萜类化合物在植物防御病虫害等胁迫中具有重要的生物学和生态学功能，香叶基芳樟醇合酶（geranyllinalool synthase, GES）是萜类合成途径中的关键酶。为解析结球甘蓝中GES的功能，本研究采用聚合酶链反应方法克隆了该基因，检测其在生物胁迫诱导下的表达特性，并对其蛋白质的原核表达特性及生化功能进行了研究和测定。结果表明：BoGES蛋白质的氨基酸序列在十字花科植物中高度保守；小菜蛾、丁香假单胞菌（Pst DC3000）、水杨酸、茉莉酸甲酯诱导均能上调BoGES基因的表达，说明该基因参与生物胁迫诱导的反应；该蛋白质能够以香叶基香叶基焦磷酸为底物催化合成香叶基芳樟醇。此外，用“Y”型嗅觉仪测定玉米螟赤眼蜂对不同浓度香叶基芳樟醇的行为反应，发现香叶基芳樟醇能够吸引赤眼蜂。综上所述，本研究对结球甘蓝中的BoGES基因功能进行了系统研究，为进一步研究十字花科植物中萜类合酶及萜类化合物的生物学和生态学功能提供了科学依据。

关键词： 结球甘蓝; 萜类合酶; 生物胁迫; 香叶基芳樟醇; 香叶基芳樟醇合酶

Abstract:

Terpenoids play important biological and ecological roles in plant defense against the pests’ stress, and geranyllinalool synthase (GES) is a key enzyme in the biosynthetic pathway of terpenoids. In order to understand the function of GES in Brassica oleracea, wecloned the BoGES gene by polymerase chain reaction and analyzed its expression levels under different biological stresses, after that we studied the recombinant protein by prokaryotic expression and analyzed its biochemical functions. The results showed that the amino acid sequence of BoGESprotein was highly conserved in Brassicaceae, indicating its conserved function in these plants. The expression of BoGES gene could be significantly induced by diamondback moth (DBM) damage, Pst DC3000 infection, and salicylic acid and methyl jasmonate treatments, suggesting its functions in response to the biological stresses. BoGES protein could catalyze the formation of geranyllinalool from the substrate geranylgeranyl diphosphate (GGPP). Moreover, we measured the choice response of the parasitoid wasps to different concentrations of geranyllinalool via the Y-tube olfactometer, and found that this chemical could attract the parasitoid wasps. In conclusion, this study systemically analyzed the function of BoGES gene in B. oleracea, which could provide the scientific basis for further study of the biological and ecological functions of terpene synthase and terpenoids in Brassicaceae plants.
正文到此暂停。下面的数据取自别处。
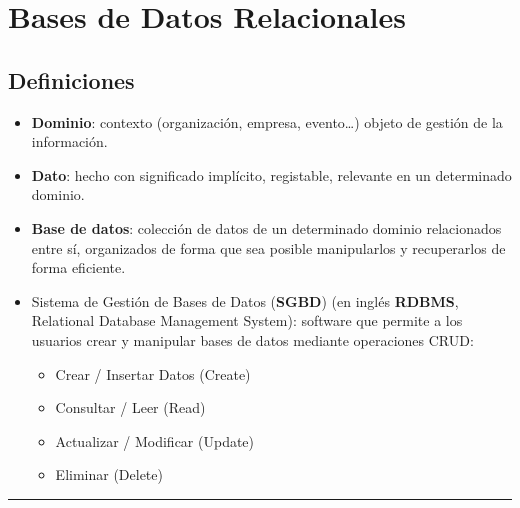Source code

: \documentclass[]{book}
\providecommand{\tightlist}{%
  \setlength{\itemsep}{0pt}\setlength{\parskip}{0pt}}
\begin{document}
\section{Bases de Datos Relacionales}\label{bases-de-datos-relacionales}

\subsection{Definiciones}\label{definiciones}

\begin{itemize}
\item
  \textbf{Dominio}: contexto (organización, empresa, evento\ldots{})
  objeto de gestión de la información.
\item
  \textbf{Dato}: hecho con significado implícito, registable, relevante
  en un determinado dominio.
\item
  \textbf{Base de datos}: colección de datos de un determinado dominio
  relacionados entre sí, organizados de forma que sea posible
  manipularlos y recuperarlos de forma eficiente.
\item
  Sistema de Gestión de Bases de Datos (\textbf{SGBD}) (en inglés
  \textbf{RDBMS}, Relational Database Management System): software que
  permite a los usuarios crear y manipular bases de datos mediante
  operaciones CRUD:

  \begin{itemize}
  \tightlist
  \item
    Crear / Insertar Datos (Create)
  \item
    Consultar / Leer (Read)
  \item
    Actualizar / Modificar (Update)
  \item
    Eliminar (Delete)
  \end{itemize}
\end{itemize}

\begin{center}\rule{0.5\linewidth}{\linethickness}\end{center}
\end{document}

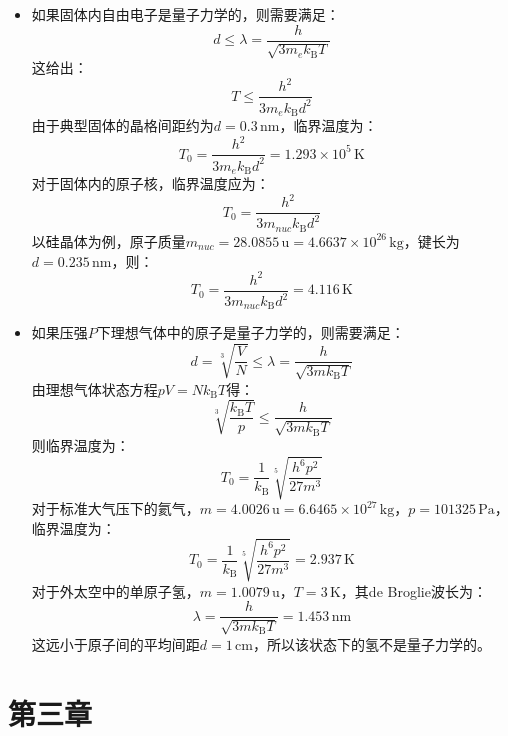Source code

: \documentclass[a4paper,fontset=none]{ctexart}
\renewcommand\hbar\hslash
\begin{document}
\begin{itemize}
        与$P = P_0 \mathrm{e}^{-\tfrac{t}{\tau}}$对比可知，粒子的寿命为：
        \[
            \tau = \frac{\hbar}{2\Gamma}
        \]

        \bigskip
        \item[18.(a)]
        如果固体内自由电子是量子力学的，则需要满足：
        \[
            d \leq \lambda = \frac{h}{\sqrt{3 m_e k_{\mathrm{B}} T}}
        \]
        这给出：
        \[
            T \leq \frac{h^2}{3 m_e k_{\mathrm{B}} d^2}
        \]
        由于典型固体的晶格间距约为$d = 0.3\,\mathrm{nm}$，临界温度为：
        \[
            T_0 = \frac{h^2}{3 m_e k_{\mathrm{B}} d^2} = 1.293 \times 10^{5}\,\mathrm{K}
        \]
        对于固体内的原子核，临界温度应为：
        \[
            T_0 = \frac{h^2}{3 m_{nuc} k_{\mathrm{B}} d^2}
        \]
        以硅晶体为例，原子质量$m_{nuc} = 28.0855\,\mathrm{u} = 4.6637 \times 10^{26}\,\mathrm{kg}$，键长为$d = 0.235\,\mathrm{nm}$，则：
        \[
            T_0 = \frac{h^2}{3 m_{nuc} k_{\mathrm{B}} d^2} = 4.116\,\mathrm{K}
        \]

        \item[18.(b)]
        如果压强$P$下理想气体中的原子是量子力学的，则需要满足：
        \[
            d = \sqrt[3]{\frac{V}{N}} \leq \lambda = \frac{h}{\sqrt{3 m k_{\mathrm{B}} T}}
        \]
        由理想气体状态方程$pV = Nk_{\mathrm{B}}T$得：
        \[
            \sqrt[3]{\frac{k_{\mathrm{B}}T}{p}} \leq \frac{h}{\sqrt{3 m k_{\mathrm{B}} T}}
        \]
        则临界温度为：
        \[
            T_0 = \frac{1}{k_{\mathrm{B}}} \sqrt[5]{\frac{h^6 p^2}{27 m^3}}
        \]
        对于标准大气压下的氦气，$m = 4.0026\,\mathrm{u} = 6.6465 \times 10^{27}\,\mathrm{kg}$，$p = 101325\,\mathrm{Pa}$，临界温度为：
        \[
            T_0 = \frac{1}{k_{\mathrm{B}}} \sqrt[5]{\frac{h^6 p^2}{27 m^3}} = 2.937\,\mathrm{K}
        \]
        对于外太空中的单原子氢，$m = 1.0079\,\mathrm{u}$，$T = 3\,\mathrm{K}$，其de Broglie波长为：
        \[
            \lambda = \frac{h}{\sqrt{3 m k_{\mathrm{B}} T}} = 1.453\,\mathrm{nm}
        \]
        这远小于原子间的平均间距$d = 1\,\mathrm{cm}$，所以该状态下的氢不是量子力学的。
    \end{itemize}

    \newpage
    \section*{第三章}
\end{document}
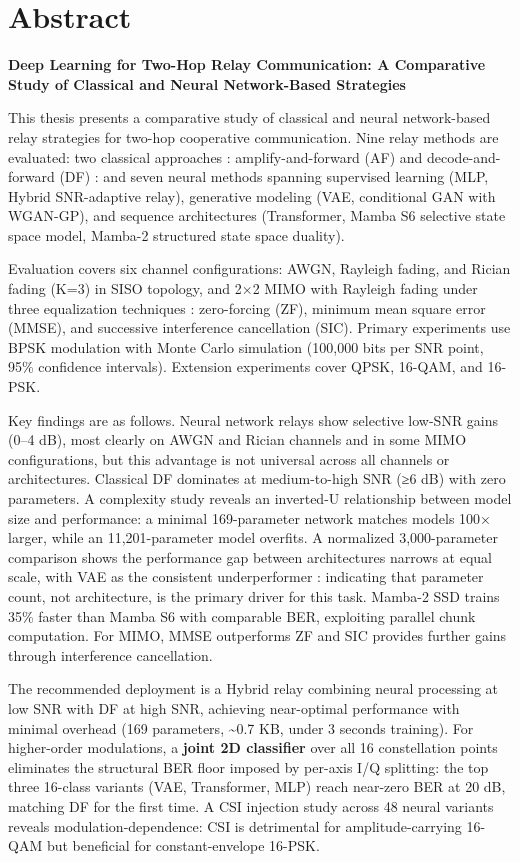 \chapter*{Abstract}

\label{sec:abstract-english}


\textbf{Deep Learning for Two-Hop Relay Communication: A Comparative Study of Classical and Neural Network-Based Strategies}

This thesis presents a comparative study of classical and neural network-based relay strategies for two-hop cooperative communication. Nine relay methods are evaluated: two classical approaches : amplify-and-forward (AF) and decode-and-forward (DF) : and seven neural methods spanning supervised learning (MLP, Hybrid SNR-adaptive relay), generative modeling (VAE, conditional GAN with WGAN-GP), and sequence architectures (Transformer, Mamba S6 selective state space model, Mamba-2 structured state space duality).

Evaluation covers six channel configurations: AWGN, Rayleigh fading, and Rician fading (K=3) in SISO topology, and 2×2 MIMO with Rayleigh fading under three equalization techniques : zero-forcing (ZF), minimum mean square error (MMSE), and successive interference cancellation (SIC). Primary experiments use BPSK modulation with Monte Carlo simulation (100,000 bits per SNR point, 95\% confidence intervals). Extension experiments cover QPSK, 16-QAM, and 16-PSK.

Key findings are as follows. Neural network relays show selective low-SNR gains (0--4 dB), most clearly on AWGN and Rician channels and in some MIMO configurations, but this advantage is not universal across all channels or architectures. Classical DF dominates at medium-to-high SNR (≥6 dB) with zero parameters. A complexity study reveals an inverted-U relationship between model size and performance: a minimal 169-parameter network matches models 100× larger, while an 11,201-parameter model overfits. A normalized 3,000-parameter comparison shows the performance gap between architectures narrows at equal scale, with VAE as the consistent underperformer : indicating that parameter count, not architecture, is the primary driver for this task. Mamba-2 SSD trains 35\% faster than Mamba S6 with comparable BER, exploiting parallel chunk computation. For MIMO, MMSE outperforms ZF and SIC provides further gains through interference cancellation.

The recommended deployment is a Hybrid relay combining neural processing at low SNR with DF at high SNR, achieving near-optimal performance with minimal overhead (169 parameters, \textasciitilde0.7 KB, under 3 seconds training). For higher-order modulations, a \textbf{joint 2D classifier} over all 16 constellation points eliminates the structural BER floor imposed by per-axis I/Q splitting: the top three 16-class variants (VAE, Transformer, MLP) reach near-zero BER at 20 dB, matching DF for the first time. A CSI injection study across 48 neural variants reveals modulation-dependence: CSI is detrimental for amplitude-carrying 16-QAM but beneficial for constant-envelope 16-PSK.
Key words: Brassica oleracea terpene synthase biological stress geranyllinalool geranyllinalool synthase

收稿日期: 2021-12-03 出版日期: 2022-11-02

CLC:

S 635.1

基金资助: 浙江省教育厅科研项目(Y202045605);中央高校基本科研业务费专项资金(2021FZZX003-02-10);国家自然科学基金项目(31701798);浙江大学实验技术研究项目(SJS201915)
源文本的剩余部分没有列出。